Southampton will offer to boost its police patrols in the wealthy enclave of Sagaponack in a bid to keep the village from forming its own law enforcement agency, town Supervisor Anna Throne-Holst said Thursday.
The village of 314 residents would have its own dedicated officer patrolling within its borders for 16 hours a day, year-round. Currently, it has an officer assigned to it only between May and September. The village is part of a larger patrol area on the eastern end of town the rest of the year.
Village officials have complained that, despite contributing $2.3 million a year in taxes to the town's police department, its policing needs -- mostly involving traffic control and quality-of-life issues -- have not been met by the Southampton's Police Department.
The village's tax contribution makes up 10 percent of the town's police budget.
Mayor Don Louchheim was unavailable for comment Thursday about the proposed deal, which still needs approval from the Southampton Town Board. But he said at a community meeting last month, "We pay a hugely disproportionate share of Southampton Town Police taxes compared to the coverage we get."
Since at least 2010, Sagaponack has been trying to get an increased police presence in the village of mostly summer residents, which includes billionaire Ira Rennert's 100,000-square-foot residential compound.
Louchheim and other residents have said that besides additional patrols, they want more of a community-focused police presence than the town has offered.
A village analysis found it could save at least $500,000 by stopping its payment to the town for police protection and forming its own police department using part-time officers. That would include a $1 million agreement with another law enforcement agency, either Southampton or East Hampton, for services such as dispatch, jail and investigations into serious crimes.

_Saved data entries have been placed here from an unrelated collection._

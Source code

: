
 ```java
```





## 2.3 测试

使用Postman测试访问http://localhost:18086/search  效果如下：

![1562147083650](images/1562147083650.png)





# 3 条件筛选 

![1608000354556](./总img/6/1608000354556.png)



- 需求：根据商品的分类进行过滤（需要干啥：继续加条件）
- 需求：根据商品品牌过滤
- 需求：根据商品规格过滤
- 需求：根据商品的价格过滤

The town will hold its second and final community meeting Saturday about the issue.
The village and town boards held a joint closed-door meeting last week to discuss the issue.
Throne-Holst said she expected the deal will satisfy Sagaponack's concerns. "It should provide them with the coverage they're looking for," she said.
But police resources elsewhere in the town would have to be shuffled. "We are going to have to rearrange some resources, which will be a challenge," she said.